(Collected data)

_ _ _

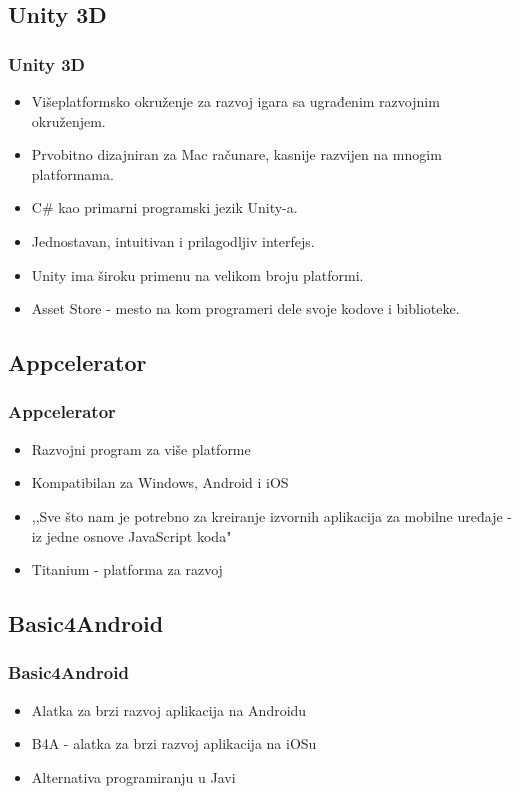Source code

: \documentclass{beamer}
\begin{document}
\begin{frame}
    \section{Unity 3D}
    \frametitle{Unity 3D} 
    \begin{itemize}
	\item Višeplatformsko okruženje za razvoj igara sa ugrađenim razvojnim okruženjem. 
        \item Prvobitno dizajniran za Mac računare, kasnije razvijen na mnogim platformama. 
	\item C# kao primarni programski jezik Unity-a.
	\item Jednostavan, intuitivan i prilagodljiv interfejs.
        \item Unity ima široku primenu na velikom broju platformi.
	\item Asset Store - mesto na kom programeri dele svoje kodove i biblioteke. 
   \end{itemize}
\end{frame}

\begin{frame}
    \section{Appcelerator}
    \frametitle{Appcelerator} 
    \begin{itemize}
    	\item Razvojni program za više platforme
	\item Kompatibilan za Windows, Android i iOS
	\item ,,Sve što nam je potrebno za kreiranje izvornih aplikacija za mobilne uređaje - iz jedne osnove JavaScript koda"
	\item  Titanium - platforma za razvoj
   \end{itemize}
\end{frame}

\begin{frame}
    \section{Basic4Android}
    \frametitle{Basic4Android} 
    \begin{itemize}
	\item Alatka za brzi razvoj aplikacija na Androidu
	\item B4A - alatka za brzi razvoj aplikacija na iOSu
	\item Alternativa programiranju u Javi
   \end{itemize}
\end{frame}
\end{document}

_ _ _

Reproduce each line of the entries above from the one containing "i prilagodljiv interfejs." through the last, exactly, and no other line.

Expected answer =
	\item Jednostavan, intuitivan i prilagodljiv interfejs.
        \item Unity ima široku primenu na velikom broju platformi.
	\item Asset Store - mesto na kom programeri dele svoje kodove i biblioteke. 
   \end{itemize}
\end{frame}

\begin{frame}
    \section{Appcelerator}
    \frametitle{Appcelerator} 
    \begin{itemize}
    	\item Razvojni program za više platforme
	\item Kompatibilan za Windows, Android i iOS
	\item ,,Sve što nam je potrebno za kreiranje izvornih aplikacija za mobilne uređaje - iz jedne osnove JavaScript koda"
	\item  Titanium - platforma za razvoj
   \end{itemize}
\end{frame}

\begin{frame}
    \section{Basic4Android}
    \frametitle{Basic4Android} 
    \begin{itemize}
	\item Alatka za brzi razvoj aplikacija na Androidu
	\item B4A - alatka za brzi razvoj aplikacija na iOSu
	\item Alternativa programiranju u Javi
   \end{itemize}
\end{frame}
\end{document}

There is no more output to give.